Always good to have you back for another episode of the Crank File.

In case you’ve missed it, GwenPool is an actual thing now. Spider-Gwen was the surprise hit from last summer and the dopple-Gwener may have just done it again. A part of Marvel’s month of Gwen Stacy themed variants, Gwen-pool first appeared on  Chris Bachalo’s variant cover to Deadpool’s Secret Secret Wars #2.




Then the ungodly creation began showing up in fan art,




and inevitably cosplay.




Last week marvel announced that Gwen-pool will be getting a backup story in Howard the Duck #1 out in November and her own holiday special in December. How did it come to this?


Here’s what I’m reading this week.



The top of the pile: Miracle Man #2 Marvel




We’re huge fans of both Buckingham (Fables) and Gaiman (Sandman) over here at the Crank File and it’s criminal that Miracle Man #1 didn’t make this list. The acclaimed series is back after a twenty year hiatus. Created in the 1950’s, MarvelMan (originally named MarvelMan) had faded from cultural relevance before he was revived in the 1980’s by Alan Moore. Moore wrote 16 issues of MiracleMan before handing the over writing duties to a young, Neil Gaiman. Gaiman expanded the series, writing up to issue #24 before MiracleMan’s publisher Eclipse Comics went bankrupt in the 1990’s. After settling a lengthy, legal battle for the rights, Marvel is re-releasing MiracleMan with Gaiman and Buckingham back to complete the unfinished masterpiece they started decades ago.

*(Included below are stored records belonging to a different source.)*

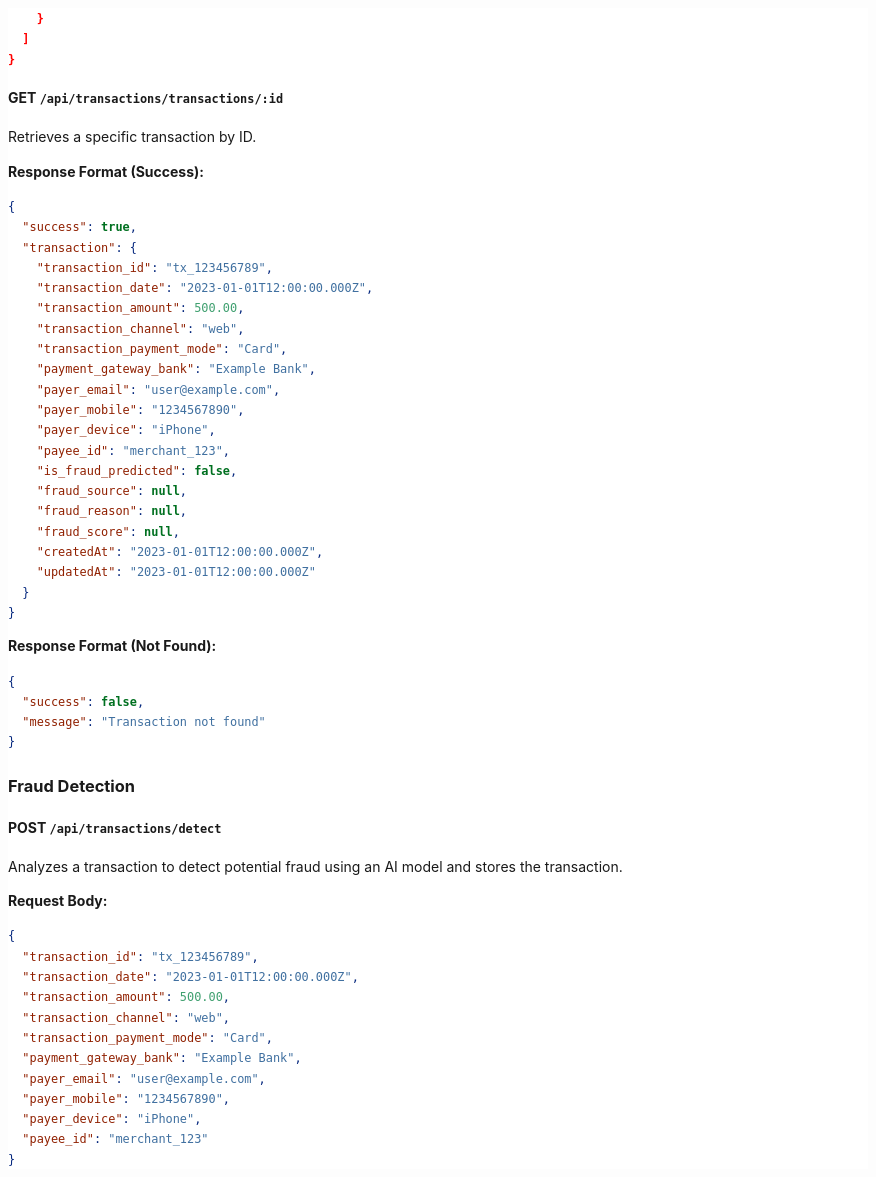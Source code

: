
 ```json
    }
  ]
}
```

#### GET `/api/transactions/transactions/:id`
Retrieves a specific transaction by ID.

**Response Format (Success):**
```json
{
  "success": true,
  "transaction": {
    "transaction_id": "tx_123456789",
    "transaction_date": "2023-01-01T12:00:00.000Z",
    "transaction_amount": 500.00,
    "transaction_channel": "web",
    "transaction_payment_mode": "Card",
    "payment_gateway_bank": "Example Bank",
    "payer_email": "user@example.com",
    "payer_mobile": "1234567890",
    "payer_device": "iPhone",
    "payee_id": "merchant_123",
    "is_fraud_predicted": false,
    "fraud_source": null,
    "fraud_reason": null,
    "fraud_score": null,
    "createdAt": "2023-01-01T12:00:00.000Z",
    "updatedAt": "2023-01-01T12:00:00.000Z"
  }
}
```

**Response Format (Not Found):**
```json
{
  "success": false,
  "message": "Transaction not found"
}
```

### Fraud Detection

#### POST `/api/transactions/detect`
Analyzes a transaction to detect potential fraud using an AI model and stores the transaction.

**Request Body:**
```json
{
  "transaction_id": "tx_123456789",
  "transaction_date": "2023-01-01T12:00:00.000Z",
  "transaction_amount": 500.00,
  "transaction_channel": "web",
  "transaction_payment_mode": "Card",
  "payment_gateway_bank": "Example Bank",
  "payer_email": "user@example.com",
  "payer_mobile": "1234567890",
  "payer_device": "iPhone",
  "payee_id": "merchant_123"
}
```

The Mainstream One: Star Wars #9 Marvel


Star-Wars-9-1-600x911   JUN150793


Issue #9: Luke’s loses his lightsaber like a complete noob and has to get it back. I’m really digging Immonen’s artwork and I’m happy to see him returning for issue #9 but I’ll admit it, the story doesn’t sound inspiring. Speaking of uninspiring, so is this issue’s action figure variant. But all Star Wars comics are worth collecting, because collectors love Star Wars so I’ll be picking it up.



The Indie One: Manifest Destiny #17 Image




The latest arc has revealed a lot about the nature of the monstrous beasts that have been slowly picking off the members of Lewis and Clark’s expedition crew. And now a new evil looms. What is the Vameter? I don’t know but it sounds freaking terrifying. One of my favorite Image titles, Manifest Destiny keeps on heading into the heart of darkness with issue #17.



The #1 One: Tokyo Ghost #1




The Isles of Los Angeles 2089: Humanity is addicted to technology, a population of unemployed leisure seekers blissfully distracted from toxic contamination, who borrow, steal, and kill to buy their next digital fix. Getting a virtual buzz is the only thing left to live for. It’s the biggest industry, the only industry, the drug everyone needs, and gangsters run it all. And who do these gangsters turn to when they need their rule enforced? Constables Led Dent and Debbie Decay. This duo is about to be given a job that will force them out of the familiar squalor of Los Angeles to take down the last tech-less country on Earth: The Garden Nation of Tokyo. Bestselling writer Rick Remender, superstar art team Sean Murphy and Matt Hollingsworth examine our growing addiction to technology while thirsting for a nature we continue to destroy.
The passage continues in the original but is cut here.